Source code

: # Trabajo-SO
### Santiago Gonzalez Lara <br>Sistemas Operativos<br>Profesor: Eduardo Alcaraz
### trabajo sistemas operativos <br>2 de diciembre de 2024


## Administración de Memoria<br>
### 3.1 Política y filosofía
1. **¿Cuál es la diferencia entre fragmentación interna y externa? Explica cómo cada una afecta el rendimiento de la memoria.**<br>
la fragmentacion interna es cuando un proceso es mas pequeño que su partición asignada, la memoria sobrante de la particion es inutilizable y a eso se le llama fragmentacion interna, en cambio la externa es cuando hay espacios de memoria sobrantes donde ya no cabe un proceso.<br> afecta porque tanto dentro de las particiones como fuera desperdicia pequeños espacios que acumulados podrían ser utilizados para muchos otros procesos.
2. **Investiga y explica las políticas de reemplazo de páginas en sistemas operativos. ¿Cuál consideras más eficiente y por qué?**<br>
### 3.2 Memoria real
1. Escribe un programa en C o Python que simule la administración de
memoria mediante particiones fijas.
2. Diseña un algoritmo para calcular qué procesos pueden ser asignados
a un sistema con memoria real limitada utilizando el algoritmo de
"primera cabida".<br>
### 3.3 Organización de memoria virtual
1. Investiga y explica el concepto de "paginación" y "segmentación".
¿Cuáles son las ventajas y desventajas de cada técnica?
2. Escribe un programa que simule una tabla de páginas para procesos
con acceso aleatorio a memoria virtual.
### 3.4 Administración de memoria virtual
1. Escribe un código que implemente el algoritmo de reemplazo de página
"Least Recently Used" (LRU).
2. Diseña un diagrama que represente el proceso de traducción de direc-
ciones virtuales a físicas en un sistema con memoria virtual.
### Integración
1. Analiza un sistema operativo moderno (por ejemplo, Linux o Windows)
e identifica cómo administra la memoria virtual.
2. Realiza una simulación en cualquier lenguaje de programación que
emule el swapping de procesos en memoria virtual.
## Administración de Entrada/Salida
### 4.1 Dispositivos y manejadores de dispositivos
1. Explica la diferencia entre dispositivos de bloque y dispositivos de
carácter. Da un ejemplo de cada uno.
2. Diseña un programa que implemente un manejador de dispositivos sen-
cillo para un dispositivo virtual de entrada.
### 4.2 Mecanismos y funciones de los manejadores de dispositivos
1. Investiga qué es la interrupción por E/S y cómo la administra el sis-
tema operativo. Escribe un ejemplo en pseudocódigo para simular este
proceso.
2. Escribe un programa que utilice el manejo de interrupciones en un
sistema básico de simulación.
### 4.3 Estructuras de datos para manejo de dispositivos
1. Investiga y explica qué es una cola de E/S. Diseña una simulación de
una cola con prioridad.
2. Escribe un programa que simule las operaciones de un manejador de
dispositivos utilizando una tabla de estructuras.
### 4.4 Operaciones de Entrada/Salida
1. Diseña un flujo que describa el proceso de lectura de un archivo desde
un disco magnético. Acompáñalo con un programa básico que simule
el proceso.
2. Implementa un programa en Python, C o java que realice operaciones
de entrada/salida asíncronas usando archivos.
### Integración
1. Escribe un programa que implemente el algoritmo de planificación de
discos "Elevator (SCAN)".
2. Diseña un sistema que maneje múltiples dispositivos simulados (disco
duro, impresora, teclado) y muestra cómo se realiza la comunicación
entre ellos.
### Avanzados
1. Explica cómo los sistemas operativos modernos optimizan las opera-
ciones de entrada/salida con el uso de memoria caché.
# # # # #
:: Required work ::
Line by line, please copy the records above exactly.

:: Answer to this exercise ::
Source code

: # Trabajo-SO
### Santiago Gonzalez Lara <br>Sistemas Operativos<br>Profesor: Eduardo Alcaraz
### trabajo sistemas operativos <br>2 de diciembre de 2024


## Administración de Memoria<br>
### 3.1 Política y filosofía
1. **¿Cuál es la diferencia entre fragmentación interna y externa? Explica cómo cada una afecta el rendimiento de la memoria.**<br>
la fragmentacion interna es cuando un proceso es mas pequeño que su partición asignada, la memoria sobrante de la particion es inutilizable y a eso se le llama fragmentacion interna, en cambio la externa es cuando hay espacios de memoria sobrantes donde ya no cabe un proceso.<br> afecta porque tanto dentro de las particiones como fuera desperdicia pequeños espacios que acumulados podrían ser utilizados para muchos otros procesos.
2. **Investiga y explica las políticas de reemplazo de páginas en sistemas operativos. ¿Cuál consideras más eficiente y por qué?**<br>
### 3.2 Memoria real
1. Escribe un programa en C o Python que simule la administración de
memoria mediante particiones fijas.
2. Diseña un algoritmo para calcular qué procesos pueden ser asignados
a un sistema con memoria real limitada utilizando el algoritmo de
"primera cabida".<br>
### 3.3 Organización de memoria virtual
1. Investiga y explica el concepto de "paginación" y "segmentación".
¿Cuáles son las ventajas y desventajas de cada técnica?
2. Escribe un programa que simule una tabla de páginas para procesos
con acceso aleatorio a memoria virtual.
### 3.4 Administración de memoria virtual
1. Escribe un código que implemente el algoritmo de reemplazo de página
"Least Recently Used" (LRU).
2. Diseña un diagrama que represente el proceso de traducción de direc-
ciones virtuales a físicas en un sistema con memoria virtual.
### Integración
1. Analiza un sistema operativo moderno (por ejemplo, Linux o Windows)
e identifica cómo administra la memoria virtual.
2. Realiza una simulación en cualquier lenguaje de programación que
emule el swapping de procesos en memoria virtual.
## Administración de Entrada/Salida
### 4.1 Dispositivos y manejadores de dispositivos
1. Explica la diferencia entre dispositivos de bloque y dispositivos de
carácter. Da un ejemplo de cada uno.
2. Diseña un programa que implemente un manejador de dispositivos sen-
cillo para un dispositivo virtual de entrada.
### 4.2 Mecanismos y funciones de los manejadores de dispositivos
1. Investiga qué es la interrupción por E/S y cómo la administra el sis-
tema operativo. Escribe un ejemplo en pseudocódigo para simular este
proceso.
2. Escribe un programa que utilice el manejo de interrupciones en un
sistema básico de simulación.
### 4.3 Estructuras de datos para manejo de dispositivos
1. Investiga y explica qué es una cola de E/S. Diseña una simulación de
una cola con prioridad.
2. Escribe un programa que simule las operaciones de un manejador de
dispositivos utilizando una tabla de estructuras.
### 4.4 Operaciones de Entrada/Salida
1. Diseña un flujo que describa el proceso de lectura de un archivo desde
un disco magnético. Acompáñalo con un programa básico que simule
el proceso.
2. Implementa un programa en Python, C o java que realice operaciones
de entrada/salida asíncronas usando archivos.
### Integración
1. Escribe un programa que implemente el algoritmo de planificación de
discos "Elevator (SCAN)".
2. Diseña un sistema que maneje múltiples dispositivos simulados (disco
duro, impresora, teclado) y muestra cómo se realiza la comunicación
entre ellos.
### Avanzados
1. Explica cómo los sistemas operativos modernos optimizan las opera-
ciones de entrada/salida con el uso de memoria caché.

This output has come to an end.